General characteristics
- Class & type: Commercial Tanker
- Tonnage: 35,000 DWT
- Length: 171.2m
- Beam: 27.42m
- Speed: 15.5kts

= MV Maersk Rapier =

MV Maersk Rapier is a commercial product tanker that was owned by the A.P. Moller–Maersk Group and chartered to the United Kingdom's Ministry of Defence (MoD). The vessel served as the primary strategic link for the collection and transportation of purchased fuel from oil refineries to British and NATO fuel depots.

==MoD charter==
Maersk Rapier is tasked with supplying fuel to the United Kingdom's various naval establishments at home and overseas. The vessel operates principally in the British, Atlantic and Mediterranean regions and provides aviation fuel to various RAF stations, including RAF Akrotiri in Cyprus, the airbridge connection at Ascension Island and Mount Pleasant in the Falklands.

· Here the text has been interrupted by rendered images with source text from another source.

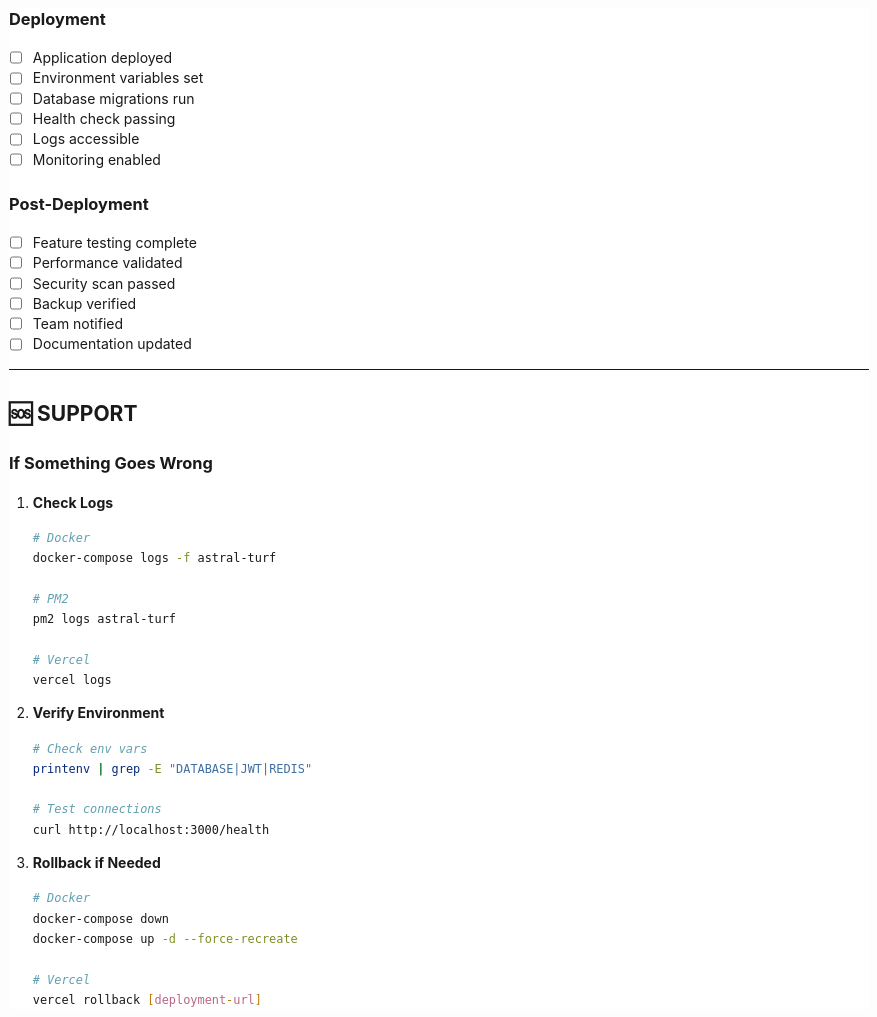 ### Deployment
- [ ] Application deployed
- [ ] Environment variables set
- [ ] Database migrations run
- [ ] Health check passing
- [ ] Logs accessible
- [ ] Monitoring enabled

### Post-Deployment
- [ ] Feature testing complete
- [ ] Performance validated
- [ ] Security scan passed
- [ ] Backup verified
- [ ] Team notified
- [ ] Documentation updated

---

## 🆘 SUPPORT

### If Something Goes Wrong

1. **Check Logs**
   ```bash
   # Docker
   docker-compose logs -f astral-turf
   
   # PM2
   pm2 logs astral-turf
   
   # Vercel
   vercel logs
   ```

2. **Verify Environment**
   ```bash
   # Check env vars
   printenv | grep -E "DATABASE|JWT|REDIS"
   
   # Test connections
   curl http://localhost:3000/health
   ```

3. **Rollback if Needed**
   ```bash
   # Docker
   docker-compose down
   docker-compose up -d --force-recreate
   
   # Vercel
   vercel rollback [deployment-url]
   ```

The MoD sub-charters the vessel (known as 3rd party trading) to commercial companies during rare periods where she is not in use for defence purposes.

The operations at the Falklands and Ascension required the use of specialist floating hoses. At the Falklands the fuel was discharged through an SBM at Mare Harbour. The vessel also regularly served the NATO fueling station at Loch Striven and occasionally the fuel jetties at Garelochhead, Gosport and Plymouth. The vessel primarily carried a combination of Aviation Fuel for the Royal Air Force and high grade Diesel for the Royal Navy.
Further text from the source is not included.